Torino, Libreria Feltrinelli. Tra me e Zerocalcare c’è un muro di centocinquantaquattro persone. Il biglietto numero 0155 è impietoso: il mio turno arriverà solo tra molte ore. È peggio che in salumeria, ma in cuore gioisco per il suo successo.

Abbandono il campo, ma è una resa a metà. Rinuncerò al disegnetto, ma non a congratularmi. Apro il portatile e mi metto a scrivere questo post.

Incuriosito da un tweet di Loredana Lipperini, nei giorni scorsi ho letto (e molto amato) Dimentica il mio nome, il racconto a fumetti che Zerocalcare ha presentato mercoledì 12 novembre nella mia città.

Procuràti anche i quattro libri precedenti (1) , mi sono interrogato sul dettaglio che mi rende l’autore tanto amabile.

In superficie è una questione generazionale. Apparteniamo alla stessa tribù: stessi videogiochi, stessi scazzi, l’infanzia in un quartiere popolare, le ginocchia sbucciate cadendo dalla BMX e l’odio per i paninari. Non più giovani e non ancora vecchi, alla rievocazione nostalgica preferiamo una rilettura ironica dei giorni che furono – e quello scanzonato (ma mai cinico) di Zerocalcare sembra l’unico tono ammissibile per un’operazione del genere. Ma l’Amarcord non è ancora il quid che cercavo.

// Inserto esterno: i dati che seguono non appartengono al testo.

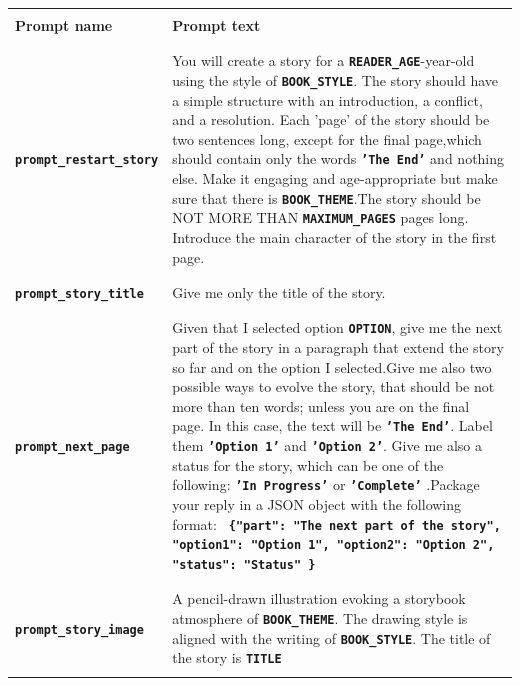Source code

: \documentclass[conference]{IEEEtran}
\begin{document}
	\begin{table}[H]
	\centering
	\begin{tabular}{|l|p{8cm}|}
		\hline
		& \\
		\textbf{Prompt name} & \textbf{Prompt text} \\
		& \\ \hline
				
		& \\
		\textbf{\texttt{prompt\_restart\_story}} & You will create a story for a \textbf{\texttt{READER\_AGE}}-year-old using the style of \textbf{\texttt{BOOK\_STYLE}}. The story should have a simple structure with an introduction, a conflict, and a resolution. Each 'page' of the story should be two sentences long, except for the final page,which should contain only the words \textbf{\texttt{'The End'}} and nothing else. Make it engaging and age-appropriate but make sure that there is \textbf{\texttt{BOOK\_THEME}}.The story should be NOT MORE THAN \textbf{\texttt{MAXIMUM\_PAGES}} pages long. Introduce the main character of the story in the first page. \\ 
		& \\ \hline
		
		& \\
		\textbf{\texttt{prompt\_story\_title}} & Give me only the title of the story. \\
		& \\ \hline
		
		& \\
		\textbf{\texttt{prompt\_next\_page}} & Given that I selected option \textbf{\texttt{OPTION}}, give me the next part of the story in a paragraph that extend the story so far and on the option I selected.Give me also two possible ways to evolve the story, that should be not more than ten words; unless you are on the final page. In this case, the text will be \textbf{\texttt{'The End'}}. Label them \textbf{\texttt{'Option 1'}} and \textbf{\texttt{'Option 2'}}. Give me also a status for the story, which can be one of the following: \textbf{\texttt{'In Progress'}} or \textbf{\texttt{'Complete'}} .Package your reply in a JSON object with the following format: \textbf{\texttt{ \{"part": "The next part of the story", "option1": "Option 1", "option2": "Option 2", "status": "Status" \} }} \\
		& \\ \hline
				
		& \\
		\textbf{\texttt{prompt\_story\_image}} & A pencil-drawn illustration evoking a storybook atmosphere of \textbf{\texttt{BOOK\_THEME}}. The drawing style is aligned with the writing of \textbf{\texttt{BOOK\_STYLE}}. The title of the story is \textbf{\texttt{TITLE}} \\
		& \\ \hline
		
	\end{tabular}
\end{table}

	
\end{document}
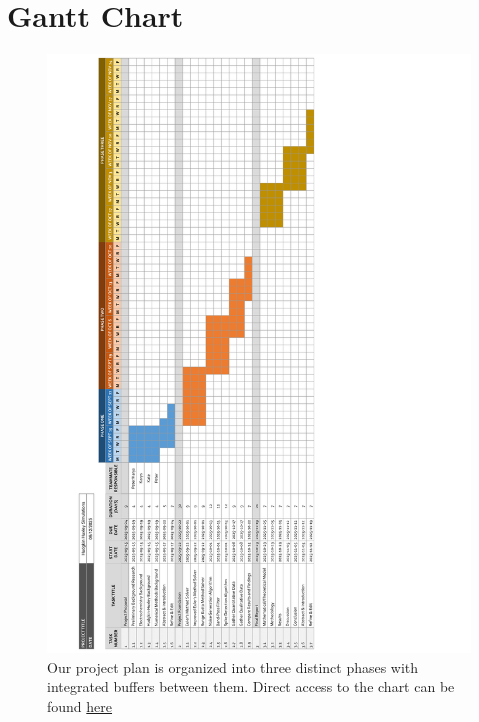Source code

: \documentclass{article} %
\begin{document}
\section{Gantt Chart}
\label{app:a_gantt_chart}
\begin{figure}[htbp]
  \centering
  \includegraphics[width=0.88\linewidth]{Figs/gantt_chart_rot.png}
    \caption{Our project plan is organized into three distinct phases with integrated buffers between them.
            Direct access to the chart can be found \href{https://docs.google.com/spreadsheets/d/1jHzTcHqw4nSWZ5ZlPa9hzeYbwHf0eZ49koE-SQ0onvM/edit?usp=sharing}{here}}
\end{figure}
\end{document}
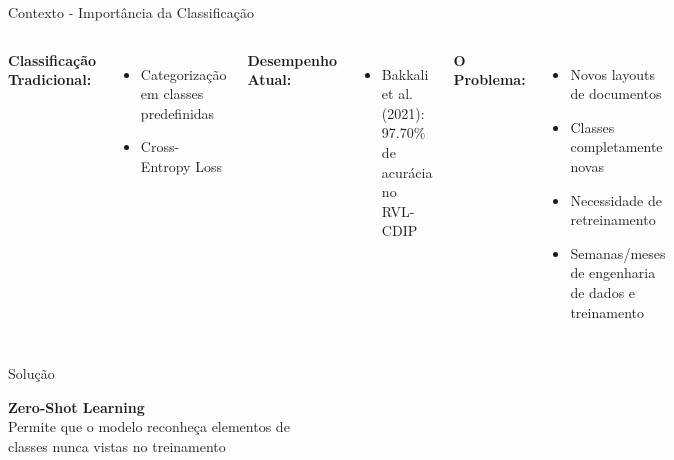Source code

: \begin{frame}{Contexto - Importância da Classificação}
\begin{columns}
\textbf{Classificação Tradicional:}
\begin{itemize}
    \item Categorização em classes predefinidas
    \item Cross-Entropy Loss
\end{itemize}

\textbf{Desempenho Atual:}
\begin{itemize}
    \item Bakkali et al. (2021): 97.70\% de acurácia no RVL-CDIP
\end{itemize}

\pause
\textbf{O Problema:}
\begin{itemize}
    \item Novos layouts de documentos
    \item Classes completamente novas
    \item Necessidade de retreinamento
    \item Semanas/meses de engenharia de dados e treinamento
\end{itemize}

\end{columns}
\end{frame}

\begin{frame}{Solução}
    \begin{center}
        {\Huge \textbf{Zero-Shot Learning}}\\ \vspace{0.5cm}
        Permite que o modelo reconheça elementos de\\ classes nunca vistas no treinamento
    \end{center}
\end{frame}

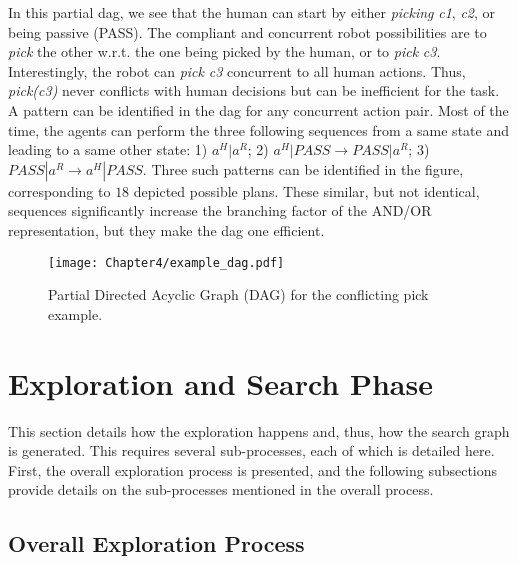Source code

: In this partial \acrshort{dag}, we see that the human can start by either \textit{picking} \textit{c1}, \textit{c2}, or being passive (PASS). The compliant and concurrent robot possibilities are to \textit{pick} the other w.r.t. the one being picked by the human, or to \textit{pick} \textit{c3}. Interestingly, the robot can \textit{pick} \textit{c3} concurrent to all human actions. Thus, \textit{pick(c3)} never conflicts with human decisions but can be inefficient for the task. A pattern can be identified in the \acrshort{dag} for any concurrent action pair. Most of the time, the agents can perform the three following sequences from a same state and leading to a same other state: 1) $a^H|a^R$; 2) $a^H|PASS \rightarrow PASS|a^R$; 3) $PASS|a^R \rightarrow a^H|PASS$. Three such patterns can be identified in the figure, corresponding to $18$ depicted possible plans. These similar, but not identical, sequences significantly increase the branching factor of the AND/OR representation, but they make the \acrshort{dag} one efficient. 

\begin{sidewaysfigure}
    \texttt{[image: Chapter4/example\_dag.pdf]}
    \caption{Partial Directed Acyclic Graph (DAG) for the conflicting pick example.}
    \label{fig:example_partial_dag}
\end{sidewaysfigure}

\clearpage

\section{Exploration and Search Phase}

This section details how the exploration happens and, thus, how the search graph is generated. This requires several sub-processes, each of which is detailed here. First, the overall exploration process is presented, and the following subsections provide details on the sub-processes mentioned in the overall process.

    \subsection*{Overall Exploration Process}


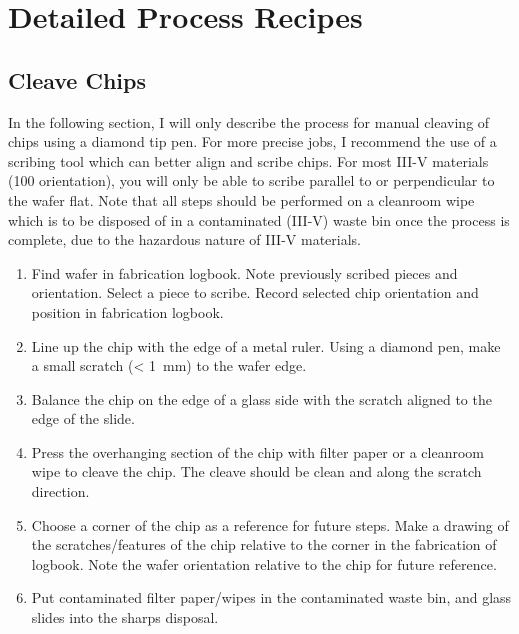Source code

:\section{Detailed Process Recipes}
\subsection{Cleave Chips}
\label{sec:cleave}
In the following section, I will only describe the process for manual cleaving of chips using a diamond tip pen.
For more precise jobs, I recommend the use of a scribing tool which can better align and scribe chips.
For most III-V materials (100 orientation), you will only be able to scribe parallel to or perpendicular to the wafer flat.
Note that all steps should be performed on a cleanroom wipe which is to be disposed of in a contaminated (III-V) waste bin
once the process is complete, due to the hazardous nature of III-V materials.
\begin{enumerate}
    \item Find wafer in fabrication logbook. Note previously scribed pieces and orientation. Select a piece to scribe. Record selected chip orientation and position in fabrication logbook.
    \item Line up the chip with the edge of a metal ruler. Using a diamond pen, make a small scratch (< \SI{1}{\milli\meter}) to the wafer edge.
    \item Balance the chip on the edge of a glass side with the scratch aligned to the edge of the slide.
    \item Press the overhanging section of the chip with filter paper or a cleanroom wipe to cleave the chip. The cleave should be clean and along the scratch direction.
    \item Choose a corner of the chip as a reference for future steps. Make a drawing of the scratches/features of the chip relative to the corner in the fabrication of logbook. Note the wafer orientation relative to the chip for future reference.
    \item Put contaminated filter paper/wipes in the contaminated waste bin, and glass slides into the sharps disposal.
\end{enumerate}

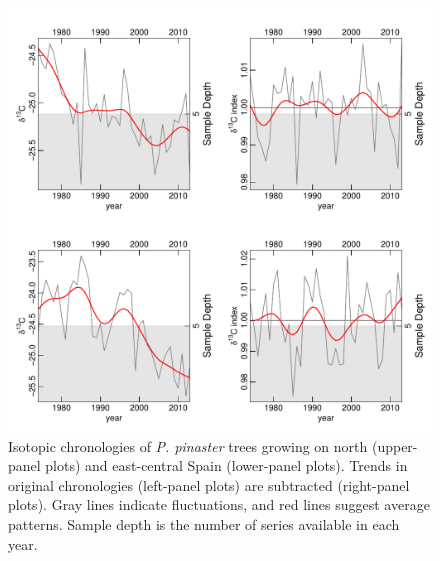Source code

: \documentclass[review,authoryear]{elsarticle}
\begin{document}
\clearpage
\begin{figure}\centering
\includegraphics[scale=0.7,trim=20mm 0mm 20mm 0mm]{ideltas} 
\caption{Isotopic chronologies of \textit{P. pinaster} trees growing
  on north (upper-panel plots) and east-central Spain (lower-panel
  plots). Trends in original chronologies (left-panel plots) are
  subtracted (right-panel plots). Gray lines indicate fluctuations,
  and red lines suggest average patterns. Sample depth is the number
  of series available in each year.}
\label{fig:LWSC} 
\end{figure}
\end{document}
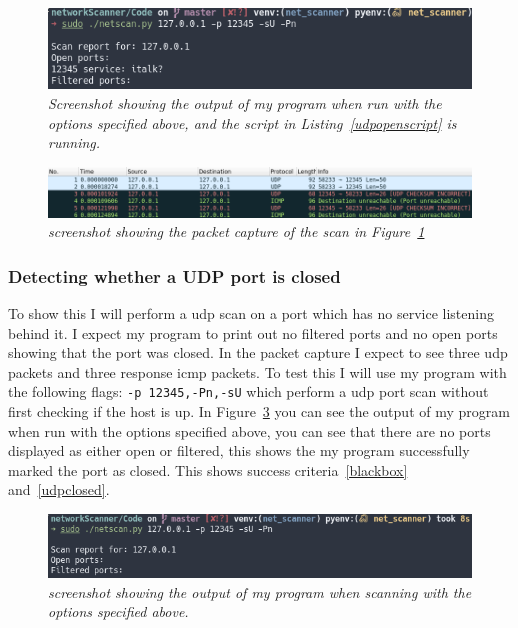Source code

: \documentclass[titlepage]{article}
\let\Oldsubsubsection\subsubsection{}
\renewcommand{\subsubsection}{\FloatBarrier\Oldsubsubsection}
\begin{document}
\begin{figure}[H]
  \centering
  \includegraphics[width=\textwidth]{udpopenoutput.png}
  \caption{\textit{%
    Screenshot showing the output of my program when run with the options specified
    above, and the script in Listing~\ref{udpopenscript} is running.
}}\label{udpopenoutput}
\end{figure}

\begin{figure}[H]
  \centering
  \includegraphics[width=\textwidth]{udpopenpcap.png}
  \caption{\textit{%
    screenshot showing the packet capture of the scan in Figure~\ref{udpopenoutput}
}}\label{udpopenpcap}
\end{figure}

\subsubsection{Detecting whether a UDP port is closed}
To show this I will perform a \gls{udp} scan on a port which
has no service listening behind it. I expect my program to print out
no filtered ports and no open ports showing that the port was closed.
In the packet capture I expect to see three \gls{udp} packets and three response
\gls{icmp} packets. To test this I will use my program with the following flags:
\verb|-p 12345,-Pn,-sU| which perform a \gls{udp} port scan without first checking
if the host is up. In Figure~\ref{udpclosedoutput} you can see the output of my program
when run with the options specified above, you can see that there are no ports displayed
as either open or filtered, this shows the my program successfully marked the port as closed.
This shows success criteria~\ref{blackbox} and~\ref{udpclosed}.

\begin{figure}[H]
  \centering
  \includegraphics[width=\textwidth]{udpclosedoutput.png}
  \caption{\textit{%
    screenshot showing the output of my program when scanning with the
    options specified above.
}}\label{udpclosedoutput}
\end{figure}
\end{document}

Il punto è che Zerocalcare non è accondiscendente. Mi basta una vignetta per spiegarlo.

Lo scorso 16 agosto avevo ventidue ore di volo sul groppone. I miei genitori mi hanno recuperato all’aeroporto per accompagnarmi a casa, e durante il viaggio una banale divergenza sulla strada da percorrere si è trasformata in uno spiacevole litigio. Tre mesi più tardi, tra una risata e l’altra, mi imbatto nella vignetta sopra e barcollo. È un pugno in pieno viso.

Un’immagine del tutto priva di retorica. Il ritratto freddo e impietoso di un banale frammento di vita. Nel contesto in cui è inserito fa perfino ridere, ma nel più ampio arco narrativo acquista tutt’altro spessore. Parla di ingratitudine, di quella cecità agli altri di cui ci accorgiamo quando è ormai troppo tardi. Zerocalcare parla delle mie miserie quotidiane, e lo fa con rara sensibilità: un contrasto irresistibile con le immagini d’orrore che giornali e TV diffondono dei cosiddetti “giovani dei centri sociali”.

Chiuso il libro, ho comprato una focaccia dolce a mio padre. Con gran sollievo: ero ancora in tempo a chiedergli scusa.

Zerocalcare non è accondiscendente. Non strizza l’occhio al mio lato cinico e indifferente ma mi costringe a guardarmi allo specchio e a riconoscermi stronzo. È quello che cerco in una storia. Lo stupore che mi risveglia dalla sonnambulia e la coltivazione, spietata e chirurgica, di un senso di profonda vergogna per le mie miserie.


Note

1. Gli editori si chiedono spesso a quante copie vendute equivalga un tweet; certifico che quello di Loredana è valso cinque copie e una focaccia dolce.